_Directions for this task:_ Using the records below, please work out how many lines contain "table"; answer with the number alone.

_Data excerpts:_
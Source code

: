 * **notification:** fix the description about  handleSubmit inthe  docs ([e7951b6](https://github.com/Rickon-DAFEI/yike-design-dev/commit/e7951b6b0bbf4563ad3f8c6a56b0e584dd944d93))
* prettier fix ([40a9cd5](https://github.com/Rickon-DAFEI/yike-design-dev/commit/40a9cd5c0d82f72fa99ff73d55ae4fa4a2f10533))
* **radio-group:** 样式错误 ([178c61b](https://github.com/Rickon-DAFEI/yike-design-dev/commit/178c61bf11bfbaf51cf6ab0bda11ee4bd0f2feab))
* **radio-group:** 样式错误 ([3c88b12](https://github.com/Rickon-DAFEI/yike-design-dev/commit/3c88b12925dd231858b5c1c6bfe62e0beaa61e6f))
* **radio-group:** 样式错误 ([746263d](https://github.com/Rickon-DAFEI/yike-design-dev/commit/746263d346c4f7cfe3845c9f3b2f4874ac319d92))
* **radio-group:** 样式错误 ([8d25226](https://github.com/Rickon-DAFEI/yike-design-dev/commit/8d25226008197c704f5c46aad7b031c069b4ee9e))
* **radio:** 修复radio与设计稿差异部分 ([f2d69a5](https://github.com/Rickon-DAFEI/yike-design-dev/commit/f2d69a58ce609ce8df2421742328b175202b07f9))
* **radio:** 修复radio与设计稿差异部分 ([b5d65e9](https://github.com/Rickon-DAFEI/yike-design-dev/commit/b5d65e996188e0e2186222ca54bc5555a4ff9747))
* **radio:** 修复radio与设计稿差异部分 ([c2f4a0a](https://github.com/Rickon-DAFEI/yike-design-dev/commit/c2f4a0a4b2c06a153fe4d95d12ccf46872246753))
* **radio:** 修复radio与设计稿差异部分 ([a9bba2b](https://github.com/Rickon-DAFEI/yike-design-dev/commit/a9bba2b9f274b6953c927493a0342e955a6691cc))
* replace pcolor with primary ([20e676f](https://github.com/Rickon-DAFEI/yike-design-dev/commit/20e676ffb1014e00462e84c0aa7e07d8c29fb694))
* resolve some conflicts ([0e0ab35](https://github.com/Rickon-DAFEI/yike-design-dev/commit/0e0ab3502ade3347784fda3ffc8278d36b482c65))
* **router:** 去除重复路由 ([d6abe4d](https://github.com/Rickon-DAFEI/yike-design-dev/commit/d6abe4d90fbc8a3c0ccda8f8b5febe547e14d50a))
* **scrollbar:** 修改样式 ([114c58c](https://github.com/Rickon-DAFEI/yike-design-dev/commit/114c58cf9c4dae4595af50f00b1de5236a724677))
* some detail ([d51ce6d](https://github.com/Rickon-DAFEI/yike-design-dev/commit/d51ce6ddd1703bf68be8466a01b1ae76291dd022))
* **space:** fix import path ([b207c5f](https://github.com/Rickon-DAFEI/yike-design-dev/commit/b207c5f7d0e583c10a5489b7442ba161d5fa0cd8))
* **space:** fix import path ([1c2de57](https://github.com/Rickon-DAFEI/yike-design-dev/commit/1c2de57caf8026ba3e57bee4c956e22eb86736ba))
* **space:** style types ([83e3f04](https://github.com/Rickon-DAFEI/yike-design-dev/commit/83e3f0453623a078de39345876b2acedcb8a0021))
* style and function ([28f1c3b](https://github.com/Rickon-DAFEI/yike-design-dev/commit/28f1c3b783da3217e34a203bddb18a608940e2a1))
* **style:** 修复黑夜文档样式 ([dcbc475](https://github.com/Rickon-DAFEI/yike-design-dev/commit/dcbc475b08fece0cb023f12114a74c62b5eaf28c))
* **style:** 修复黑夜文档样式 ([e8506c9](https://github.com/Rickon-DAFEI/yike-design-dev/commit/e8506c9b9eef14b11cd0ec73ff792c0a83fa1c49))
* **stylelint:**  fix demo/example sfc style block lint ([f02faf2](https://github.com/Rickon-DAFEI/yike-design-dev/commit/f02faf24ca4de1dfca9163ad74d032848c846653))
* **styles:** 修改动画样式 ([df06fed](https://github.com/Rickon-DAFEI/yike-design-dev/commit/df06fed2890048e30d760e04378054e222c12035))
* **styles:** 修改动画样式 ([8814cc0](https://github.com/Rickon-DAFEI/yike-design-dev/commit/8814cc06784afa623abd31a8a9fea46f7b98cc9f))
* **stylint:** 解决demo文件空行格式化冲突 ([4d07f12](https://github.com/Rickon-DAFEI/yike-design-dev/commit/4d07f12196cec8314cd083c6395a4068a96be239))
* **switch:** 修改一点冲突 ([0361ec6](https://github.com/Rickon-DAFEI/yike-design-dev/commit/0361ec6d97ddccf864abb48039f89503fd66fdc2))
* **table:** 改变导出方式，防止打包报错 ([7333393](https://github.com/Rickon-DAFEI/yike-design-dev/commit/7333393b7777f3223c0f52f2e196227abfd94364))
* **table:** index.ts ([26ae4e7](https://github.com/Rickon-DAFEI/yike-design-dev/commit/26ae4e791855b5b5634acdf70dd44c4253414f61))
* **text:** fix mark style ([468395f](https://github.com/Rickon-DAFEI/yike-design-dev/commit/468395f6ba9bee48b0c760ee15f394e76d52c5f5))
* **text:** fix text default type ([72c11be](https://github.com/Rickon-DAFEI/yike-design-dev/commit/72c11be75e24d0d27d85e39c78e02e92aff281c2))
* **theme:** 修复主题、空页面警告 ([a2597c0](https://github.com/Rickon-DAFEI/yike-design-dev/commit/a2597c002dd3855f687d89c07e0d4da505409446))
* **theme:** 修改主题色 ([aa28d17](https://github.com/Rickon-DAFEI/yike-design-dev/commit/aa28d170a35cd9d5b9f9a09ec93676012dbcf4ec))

_Exercise response:_ 2